For every scenario the Americans must select at least one Sherman as a support and so there is a very good likelihood we will see some of these knocked out. In case we refight over the same ground I wanted to have a Sherman wreck to use as scatter terrain and so I decided to use the other Armourfast Sherman for just that. Nothing as dramatic as the wrecked T-34 that I made last year. This time I wanted to show one that was burnt out and abandoned.
In the third scenario of the campaign the Germans receive two Marders. I had bought the Plastic Soldier Company boxed set that allows you to build up either Marders or Pz38t. Up until now I had made only the one below (and given it a crew from AB Figures).

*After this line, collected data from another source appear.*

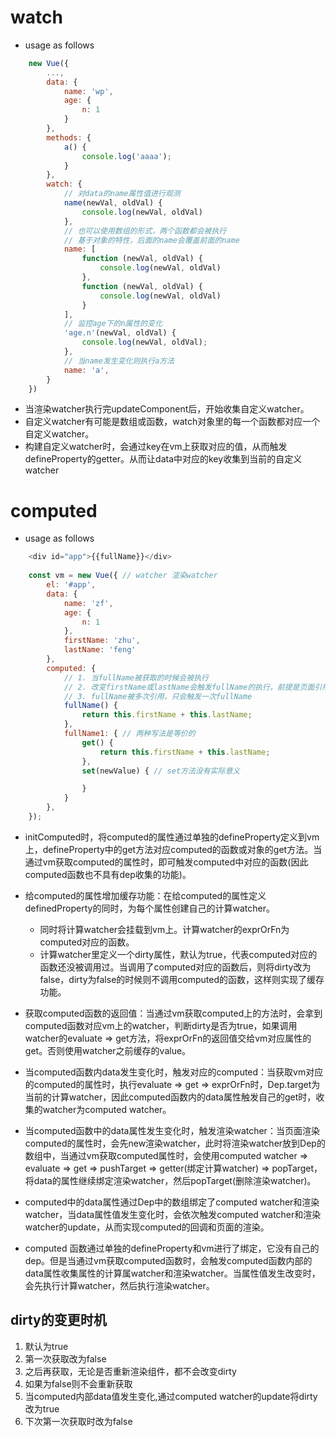 # watch
- usage as follows
``` js
    new Vue({
        ...,
        data: {
            name: 'wp',
            age: {
                n: 1
            }
        },
        methods: {
            a() {
                console.log('aaaa');
            }
        },
        watch: {
            // 对data的name属性值进行观测
            name(newVal, oldVal) {
                console.log(newVal, oldVal)
            },
            // 也可以使用数组的形式，两个函数都会被执行
            // 基于对象的特性，后面的name会覆盖前面的name
            name: [
                function (newVal, oldVal) {
                    console.log(newVal, oldVal)
                },
                function (newVal, oldVal) {
                    console.log(newVal, oldVal)
                }
            ],
            // 监控age下的n属性的变化
            'age.n'(newVal, oldVal) {
                console.log(newVal, oldVal);
            },
            // 当name发生变化则执行a方法
            name: 'a',
        }
    })
```

- 当渲染watcher执行完updateComponent后，开始收集自定义watcher。
- 自定义watcher有可能是数组或函数，watch对象里的每一个函数都对应一个自定义watcher。
- 构建自定义watcher时，会通过key在vm上获取对应的值，从而触发defineProperty的getter。从而让data中对应的key收集到当前的自定义watcher

# computed
- usage as follows
``` js
    <div id="app">{{fullName}}</div>
    
    const vm = new Vue({ // watcher 渲染watcher
        el: '#app',
        data: {
            name: 'zf',
            age: {
                n: 1
            },
            firstName: 'zhu',
            lastName: 'feng'
        },
        computed: {
            // 1. 当fullName被获取的时候会被执行
            // 2. 改变firstName或lastName会触发fullName的执行，前提是页面引用了fullName
            // 3. fullName被多次引用，只会触发一次fullName
            fullName() {
                return this.firstName + this.lastName;
            },
            fullName1: { // 两种写法是等价的
                get() {
                    return this.firstName + this.lastName;
                },
                set(newValue) { // set方法没有实际意义

                }
            }
        },
    });
```

- initComputed时，将computed的属性通过单独的defineProperty定义到vm上，defineProperty中的get方法对应computed的函数或对象的get方法。当通过vm获取computed的属性时，即可触发computed中对应的函数(因此computed函数也不具有dep收集的功能)。
- 给computed的属性增加缓存功能：在给computed的属性定义definedProperty的同时，为每个属性创建自己的计算watcher。
  - 同时将计算watcher会挂载到vm上。计算watcher的exprOrFn为computed对应的函数。
  - 计算watcher里定义一个dirty属性，默认为true，代表computed对应的函数还没被调用过。当调用了computed对应的函数后，则将dirty改为false，dirty为false的时候则不调用computed的函数，这样则实现了缓存功能。
- 获取computed函数的返回值：当通过vm获取computed上的方法时，会拿到computed函数对应vm上的watcher，判断dirty是否为true，如果调用watcher的evaluate => get方法，将exprOrFn的返回值交给vm对应属性的get。否则使用watcher之前缓存的value。
- 当computed函数内data发生变化时，触发对应的computed：当获取vm对应的computed的属性时，执行evaluate => get => exprOrFn时，Dep.target为当前的计算watcher，因此computed函数内的data属性触发自己的get时，收集的watcher为computed watcher。
- 当computed函数中的data属性发生变化时，触发渲染watcher：当页面渲染computed的属性时，会先new渲染watcher，此时将渲染watcher放到Dep的数组中，当通过vm获取computed属性时，会使用computed watcher => evaluate => get => pushTarget => getter(绑定计算watcher) => popTarget，将data的属性继续绑定渲染watcher，然后popTarget(删除渲染watcher)。
- computed中的data属性通过Dep中的数组绑定了computed watcher和渲染watcher，当data属性值发生变化时，会依次触发computed watcher和渲染watcher的update，从而实现computed的回调和页面的渲染。

- computed 函数通过单独的defineProperty和vm进行了绑定，它没有自己的dep。但是当通过vm获取computed函数时，会触发computed函数内部的data属性收集属性的计算属watcher和渲染watcher。当属性值发生改变时，会先执行计算watcher，然后执行渲染watcher。

## dirty的变更时机
1. 默认为true
2. 第一次获取改为false
3. 之后再获取，无论是否重新渲染组件，都不会改变dirty
4. 如果为false则不会重新获取
5. 当computed内部data值发生变化,通过computed watcher的update将dirty改为true
6. 下次第一次获取时改为false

This second one I've put together for the campaign, but this time I tried something different and added foliage camouflage which was made from coconut fibre and Noch leaves.

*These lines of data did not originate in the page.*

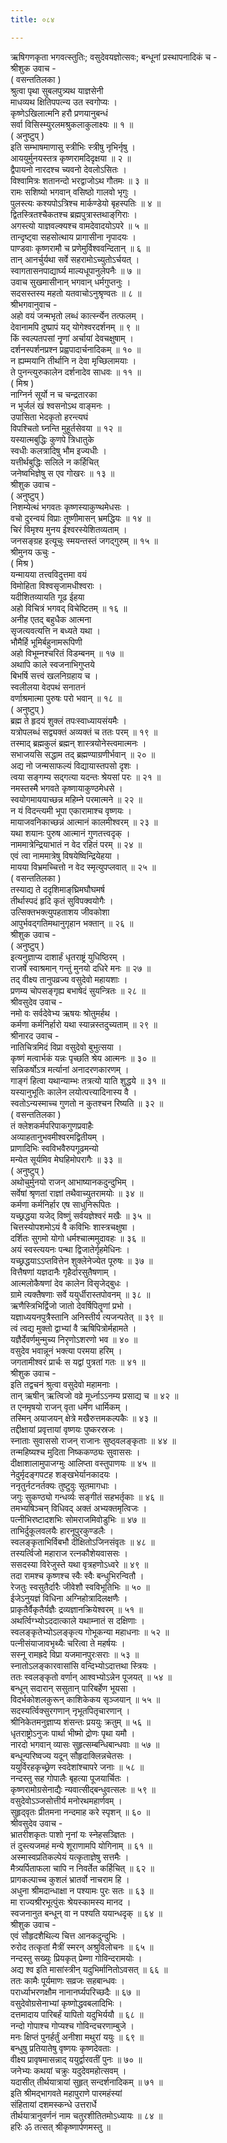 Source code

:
 ```yaml
---
title: ०८४

---
```

ऋषिगणकृता भगवत्स्तुतिः; वसुदेवयज्ञोत्सवः; बन्धूनां प्रस्थापनादिकं च -  
श्रीशुक उवाच -  
( वसन्ततिलका )  
श्रुत्वा पृथा सुबलपुत्र्यथ याज्ञसेनी  
माधव्यथ क्षितिपपत्न्य उत स्वगोप्यः ।  
कृष्णेऽखिलात्मनि हरौ प्रणयानुबन्धं  
सर्वा विसिस्म्युरलमश्रुकलाकुलाक्ष्यः ॥ १ ॥  
( अनुष्टुप् )  
इति सम्भाषमाणासु स्त्रीभिः स्त्रीषु नृभिर्नृषु ।  
आययुर्मुनयस्तत्र कृष्णरामदिदृक्षया ॥ २ ॥  
द्वैपायनो नारदश्च च्यवनो देवलोऽसितः ।  
विश्वामित्रः शतानन्दो भरद्वाजोऽथ गौतमः ॥ ३ ॥  
रामः सशिष्यो भगवान् वसिष्ठो गालवो भृगुः ।  
पुलस्त्यः कश्यपोऽत्रिश्च मार्कण्डेयो बृहस्पतिः ॥ ४ ॥  
द्वितस्त्रितश्चैकतश्च ब्रह्मपुत्रास्तथाङ्‌गिराः ।  
अगस्त्यो याज्ञवल्क्यश्च वामदेवादयोऽपरे ॥ ५ ॥  
तान्दृष्ट्वा सहसोत्थाय प्रागासीना नृपादयः ।  
पाण्डवाः कृष्णरामौ च प्रणेमुर्विश्ववन्दितान् ॥ ६ ॥  
तान् आनर्चुर्यथा सर्वे सहरामोऽच्युतोऽर्चयत् ।  
स्वागतासनपाद्यार्घ्य माल्यधूपानुलेपनैः ॥ ७ ॥  
उवाच सुखमासीनान् भगवान् धर्मगुप्तनुः ।  
सदसस्तस्य महतो यतवाचोऽनुश्रृण्वतः ॥ ८ ॥  
श्रीभगवानुवाच -  
अहो वयं जन्मभृतो लब्धं कार्त्स्न्येन तत्फलम् ।  
देवानामपि दुष्प्रापं यद् योगेश्वरदर्शनम् ॥ ९ ॥  
किं स्वल्पतपसां नॄणां अर्चायां देवचक्षुषाम् ।  
दर्शनस्पर्शनप्रश्न प्रह्वपादार्चनादिकम् ॥ १० ॥  
न ह्यम्मयानि तीर्थानि न देवा मृच्छिलामयाः ।  
ते पुनन्त्युरुकालेन दर्शनादेव साधवः ॥ ११ ॥  
( मिश्र )  
नाग्निर्न सूर्यो न च चन्द्रतारका  
न भूर्जलं खं श्वसनोऽथ वाङ्‌मनः ।  
उपासिता भेदकृतो हरन्त्यघं  
विपश्चितो घ्नन्ति मुहूर्तसेवया ॥ १२ ॥  
यस्यात्मबुद्धिः कुणपे त्रिधातुके  
स्वधीः कलत्रादिषु भौम इज्यधीः ।  
यत्तीर्थबुद्धिः सलिले न कर्हिचित्  
जनेष्वभिज्ञेषु स एव गोखरः ॥ १३ ॥  
श्रीशुक उवाच -  
( अनुष्टुप् )  
निशम्येत्थं भगवतः कृष्णस्याकुण्थमेधसः ।  
वचो दुरन्वयं विप्राः तूष्णीमासन् भ्रमद्धियः ॥ १४ ॥  
चिरं विमृश्य मुनय ईश्वरस्येशितव्यताम् ।  
जनसङ्ग्रह इत्यूचुः स्मयन्तस्तं जगद्‌गुरुम् ॥ १५ ॥  
श्रीमुनय ऊचुः -  
( मिश्र )  
यन्मायया तत्त्वविदुत्तमा वयं  
विमोहिता विश्वसृजामधीश्वराः ।  
यदीशितव्यायति गूढ ईहया  
अहो विचित्रं भगवद् विचेष्टितम् ॥ १६ ॥  
अनीह एतद्‌ बहुधैक आत्मना  
सृजत्यवत्यत्ति न बध्यते यथा ।  
भौमैर्हि भूमिर्बहुनामरूपिणी  
अहो विभूम्नश्चरितं विडम्बनम् ॥ १७ ॥  
अथापि काले स्वजनाभिगुप्तये  
बिभर्षि सत्त्वं खलनिग्रहाय च ।  
स्वलीलया वेदपथं सनातनं  
वर्णाश्रमात्मा पुरुषः परो भवान् ॥ १८ ॥  
( अनुष्टुप् )  
ब्रह्म ते हृदयं शुक्लं तपःस्वाध्यायसंयमैः ।  
यत्रोपलब्धं सद्व्यक्तं अव्यक्तं च ततः परम् ॥ १९ ॥  
तस्माद्‌ ब्रह्मकुलं ब्रह्मन् शास्त्रयोनेस्त्वमात्मनः ।  
सभाजयसि सद्धाम तद्‌ ब्रह्मण्याग्रणीर्भवान् ॥ २० ॥  
अद्य नो जन्मसाफल्यं विद्यायास्तपसो दृशः ।  
त्वया सङ्गम्य सद्‌गत्या यदन्तः श्रेयसां परः ॥ २१ ॥  
नमस्तस्मै भगवते कृष्णायाकुण्ठमेधसे ।  
स्वयोगमाययाच्छन्न महिम्ने परमात्मने ॥ २२ ॥  
न यं विदन्त्यमी भूपा एकारामाश्च वृष्णयः ।  
मायाजवनिकाच्छन्नं आत्मानं कालमीश्वरम् ॥ २३ ॥  
यथा शयानः पुरुष आत्मानं गुणतत्त्वदृक् ।  
नाममात्रेन्द्रियाभातं न वेद रहितं परम् ॥ २४ ॥  
एवं त्वा नाममात्रेषु विषयेष्विन्द्रियेहया ।  
मायया विभ्रमच्चित्तो न वेद स्मृत्युपप्लवात् ॥ २५ ॥  
( वसन्ततिलका )  
तस्याद्य ते ददृशिमाङ्‌घ्रिमघौघमर्ष  
तीर्थास्पदं हृदि कृतं सुविपक्वयोगैः ।  
उत्सिक्तभक्त्युपहताशय जीवकोशा  
आपुर्भवद्‌गतिमथानुगृहान भक्तान् ॥ २६ ॥  
श्रीशुक उवाच -  
( अनुष्टुप् )  
इत्यनुज्ञाप्य दाशार्हं धृतराष्ट्रं युधिष्ठिरम् ।  
राजर्षे स्वाश्रमान् गन्तुं मुनयो दधिरे मनः ॥ २७ ॥  
तद् वीक्ष्य तानुपव्रज्य वसुदेवो महायशाः ।  
प्रणम्य चोपसङ्गृह्य बभाषेदं सुयन्त्रितः ॥ २८ ॥  
श्रीवसुदेव उवाच -  
नमो वः सर्वदेवेभ्य ऋषयः श्रोतुमर्हथ ।  
कर्मणा कर्मनिर्हारो यथा स्यान्नस्तदुच्यताम् ॥ २९ ॥  
श्रीनारद उवाच -  
नातिचित्रमिदं विप्रा वसुदेवो बुभुत्सया ।  
कृष्णं मत्वार्भकं यन्नः पृच्छति श्रेय आत्मनः ॥ ३० ॥  
सन्निकर्षोऽत्र मर्त्यानां अनादरणकारणम् ।  
गाङ्गं हित्वा यथान्याम्भः तत्रत्यो याति शुद्धये ॥ ३१ ॥  
यस्यानुभूतिः कालेन लयोत्पत्त्यादिनास्य वै ।  
स्वतोऽन्यस्माच्च गुणतो न कुतश्चन रिष्यति ॥ ३२ ॥  
( वसन्ततिलका )  
तं क्लेशकर्मपरिपाकगुणप्रवाहैः  
अव्याहतानुभवमीश्वरमद्वितीयम् ।  
प्राणादिभिः स्वविभवैरुपगूढमन्यो  
मन्येत सूर्यमिव मेघहिमोपरागैः ॥ ३३ ॥  
( अनुष्टुप् )  
अथोचुर्मुनयो राजन् आभाष्यानकदुन्दुभिम् ।  
सर्वेषां श्रृणतां राज्ञां तथैवाच्युतरामयोः ॥ ३४ ॥  
कर्मणा कर्मनिर्हार एष साधुनिरूपितः ।  
यच्छ्रद्धया यजेद् विष्णुं सर्वयज्ञेश्वरं मखैः ॥ ३५ ॥  
चित्तस्योपशमोऽयं वै कविभिः शास्त्रचक्षुषा ।  
दर्शितः सुगमो योगो धर्मश्चात्ममुदावहः ॥ ३६ ॥  
अयं स्वस्त्ययनः पन्था द्विजातेर्गृहमेधिनः ।  
यच्छ्रद्धयाऽऽप्तवित्तेन शुक्लेनेज्येत पूरुषः ॥ ३७ ॥  
वित्तैषणां यज्ञदानैः गृहैर्दारसुतैषणाम् ।  
आत्मलोकैषणां देव कालेन विसृजेद्‌बुधः ।  
ग्रामे त्यक्तैषणाः सर्वे ययुर्धीरास्तपोवनम् ॥ ३८ ॥  
ऋणैस्त्रिभिर्द्विजो जातो देवर्षिपितॄणां प्रभो ।  
यज्ञाध्ययनपुत्रैस्तानि अनिस्तीर्य त्यजन्पतेत् ॥ ३९ ॥  
त्वं त्वद्य मुक्तो द्वाभ्यां वै ऋषिपित्रोर्महामते ।  
यज्ञैर्देवर्णमुन्मुच्य निरृणोऽशरणो भव ॥ ४० ॥  
वसुदेव भवान्नूनं भक्त्या परमया हरिम् ।  
जगतामीश्वरं प्रार्चः स यद्वां पुत्रतां गतः ॥ ४१ ॥  
श्रीशुक उवाच -  
इति तद्वचनं श्रुत्वा वसुदेवो महामनाः ।  
तान् ऋषीन् ऋत्विजो वव्रे मूर्ध्नाऽऽनम्य प्रसाद्य च ॥ ४२ ॥  
त एनमृषयो राजन् वृता धर्मेण धार्मिकम् ।  
तस्मिन् अयाजयन् क्षेत्रे मखैरुत्तमकल्पकैः ॥ ४३ ॥  
तद्दीक्षायां प्रवृत्तायां वृष्णयः पुष्करस्रजः ।  
स्नाताः सुवाससो राजन् राजानः सुष्ठ्वलङ्कृताः ॥ ४४ ॥  
तन्महिष्यश्च मुदिता निष्ककण्ठ्यः सुवाससः ।  
दीक्षाशालामुपाजग्मुः आलिप्ता वस्तुपाणयः ॥ ४५ ॥  
नेदुर्मृदङ्गपटह शङ्खभेर्यानकादयः ।  
ननृतुर्नटनर्तक्यः तुष्टुवुः सूतमागधाः ।  
जगुः सुकण्ठ्यो गन्धर्व्यः सङ्गीतं सहभर्तृकाः ॥ ४६ ॥  
तमभ्यषिञ्चन् विधिवद् अक्तं अभ्यक्तमृत्विजः ।  
पत्नीभिरष्टादशभिः सोमराजमिवोडुभिः ॥ ४७ ॥  
ताभिर्दुकूलवलयैः हारनूपुरकुण्डलैः ।  
स्वलङ्कृताभिर्विबभौ दीक्षितोऽजिनसंवृतः ॥ ४८ ॥  
तस्यर्त्विजो महाराज रत्नकौशेयवाससः ।  
ससदस्या विरेजुस्ते यथा वृत्रहणोऽध्वरे ॥ ४९ ॥  
तदा रामश्च कृष्णश्च स्वैः स्वैः बन्धुभिरन्वितौ ।  
रेजतुः स्वसुतैर्दारैः जीवेशौ स्वविभूतिभिः ॥ ५० ॥  
ईजेऽनुयज्ञं विधिना अग्निहोत्रादिलक्षणैः ।  
प्राकृतैर्वैकृतैर्यज्ञैः द्रव्यज्ञानक्रियेश्वरम् ॥ ५१ ॥  
अथर्त्विग्भ्योऽददात्काले यथाम्नातं स दक्षिणाः ।  
स्वलङ्कृतेभ्योऽलङ्कृत्य गोभूकन्या महाधनाः ॥ ५२ ॥  
पत्नीसंयाजावभृथ्यैः चरित्वा ते महर्षयः ।  
सस्नू रामह्रदे विप्रा यजमानपुरःसराः ॥ ५३ ॥  
स्नातोऽलङ्कारवासांसि वन्दिभ्योऽदात्तथा स्त्रियः ।  
ततः स्वलङ्कृतो वर्णान् आश्वभ्योऽन्नेन पूजयत् ॥ ५४ ॥  
बन्धून् सदारान् ससुतान् पारिबर्हेण भूयसा ।  
विदर्भकोशलकुरून् काशिकेकय सृञ्जयान् ॥ ५५ ॥  
सदस्यर्त्विक्सुरगणान् नृभूतपितृचारणान् ।  
श्रीनिकेतमनुज्ञाप्य शंसन्तः प्रययुः क्रतुम् ॥ ५६ ॥  
धृतराष्ट्रोऽनुजः पार्था भीष्मो द्रोणः पृथा यमौ ।  
नारदो भगवान् व्यासः सुहृत्सम्बन्धिबान्धवाः ॥ ५७ ॥  
बन्धून्परिष्वज्य यदून् सौहृदाक्लिन्नचेतसः ।  
ययुर्विरहकृच्छ्रेण स्वदेशांश्चापरे जनाः ॥ ५८ ॥  
नन्दस्तु सह गोपालैः बृहत्या पूजयार्चितः ।  
कृष्णरामोग्रसेनाद्यैः न्यवात्सीद्‌बन्धुवत्सलः ॥ ५९ ॥  
वसुदेवोऽञ्जसोत्तीर्य मनोरथमहार्णवम् ।  
सुहृद्‌वृतः प्रीतमना नन्दमाह करे स्पृशन् ॥ ६० ॥  
श्रीवसुदेव उवाच -  
भ्रातरीशकृतः पाशो नृनां यः स्नेहसञ्ज्ञितः ।  
तं दुस्त्यजमहं मन्ये शूराणामपि योगिनाम् ॥ ६१ ॥  
अस्मास्वप्रतिकल्पेयं यत्कृताज्ञेषु सत्तमैः ।  
मैत्र्यर्पिताफला चापि न निवर्तेत कर्हिचित् ॥ ६२ ॥  
प्रागकल्पाच्च कुशलं भ्रातर्वो नाचराम हि ।  
अधुना श्रीमदान्धाक्षा न पश्यामः पुरः सतः ॥ ६३ ॥  
मा राज्यश्रीरभूत्पुंसः श्रेयस्कामस्य मानद ।  
स्वजनानुत बन्धून् वा न पश्यति ययान्धदृक् ॥ ६४ ॥  
श्रीशुक उवाच -  
एवं सौहृदशैथिल्य चित्त आनकदुन्दुभिः ।  
रुरोद तत्कृतां मैत्रीं स्मरन् अश्रुविलोचनः ॥ ६५ ॥  
नन्दस्तु सख्युः प्रियकृत् प्रेम्णा गोविन्दरामयोः ।  
अद्य श्व इति मासांस्त्रीन् यदुभिर्मानितोऽवसत् ॥ ६६ ॥  
ततः कामैः पूर्यमाणः सव्रजः सहबान्धवः ।  
परार्ध्याभरणक्षौम नानानर्घ्यपरिच्छदैः ॥ ६७ ॥  
वसुदेवोग्रसेनाभ्यां कृष्णोद्धवबलादिभिः ।  
दत्तमादाय पारिबर्हं यापितो यदुभिर्ययौ ॥ ६८ ॥  
नन्दो गोपाश्च गोप्यश्च गोविन्दचरणाम्बुजे ।  
मनः क्षिप्तं पुनर्हर्तुं अनीशा मथुरां ययुः ॥ ६९ ॥  
बन्धुषु प्रतियातेषु वृष्णयः कृष्णदेवताः ।  
वीक्ष्य प्रावृषमासन्नाद् ययुर्द्वारवतीं पुनः ॥ ७० ॥  
जनेभ्यः कथयां चक्रुः यदुदेवमहोत्सवम् ।  
यदासीत् तीर्थयात्रायां सुहृत् सन्दर्शनादिकम् ॥ ७१ ॥  
इति श्रीमद्भागवते महापुराणे पारमहंस्यां  
संहितायां दशमस्कन्धे उत्तरार्धे  
तीर्थयात्रानुवर्णनं नाम चतुरशीतितमोऽध्यायः ॥ ८४ ॥  
हरिः ॐ तत्सत् श्रीकृष्णार्पणमस्तु ॥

That now gives me the two Marders I will need. Marders appeared on nearly all the fronts of the war so I'm sure they will see lots of use. Both have crews made from various AB figures.
Completing those figures and vehicles gave me all the key units and supports that would be needed for the campaign. That then left a few items of terrain and some game markers that I wanted to complete.
The pictures in the AARs for the campaigns are there to illustrate events and to make it clear what's happening on the table. Not only that they help add some drama to the narrative. However I don't always have the visual elements to do that successfully. That was one reason I started adding casualty figures to my collection. Previously when a unit took losses, particularly a key unit like a flamethrower team or a senior leader, I would simply photograph the empty space on the table where the figure once was. Not particularly satisfactory. My decision to create a Stuka to illustrate the pre-game bombardments for the Gembloux Gap campaign turned out to be a good one and convinced me it was worth going to the effort of making these extra pieces.
With that in mind (and talking of flamethrowers) I decided to create some flames for when an attack was made. I didn't want these permanently attached to the figure as that would look a bit odd if the operator was casually walking around the table with his weapon on full blast constantly.
The flames were made using the same technique I used for my explosion and barrage markers which you can see in this post. As I said, they are a separate piece otherwise the whole figure becomes too cumbersome plus it's not always going to be appropriate to have the figure looking like he's firing the flame thrower.
This will be used in combination with the markers I made to indicate how much fuel was remaining. I made these last year for those weapons that have limited ammunition supply like hand grenades and flamethrowers. You can read more about them in this post here.
Both the Americans and the Germans have a mortar barrage available as support and at only four support points I suspect we may see these appear quite often. I have already made up some barrage markers and I'm very happy with those.
I've always thought it would be great to mix those explosion markers up with shell holes to add variety to the table. It also helps that shellholes require significantly less storage space while still achieving the main objective of marking out the area covered by a barrage. So I've made a first attempt at these. They are not perfect and there's a few things I'll do differently next time but overall I'm quite happy. I will post a tutorial on making these in the next week or so.
I've also been intending to make some markers to use with AFVs to represent various states of damage and given the frequency with which Shermans will appear in this campaign it has given me the impetus I needed to complete these. More about how I made them in this post about AFV markers.
Along the same lines I wanted to mark when a tank had moved flat out and so created these plumes of dust. Again more about how I made these in the link above.
I also needed walls and garden walls for some of the houses. In the past I've made these by placing existing lengths of wall around the houses. However I've always liked the idea of making these appear more seamless but without actually attaching them permanently to the buildings. So these were made to sit in front of and/or behind a number of my existing houses that way I retain some flexibility in exactly how those house models can be used on a table.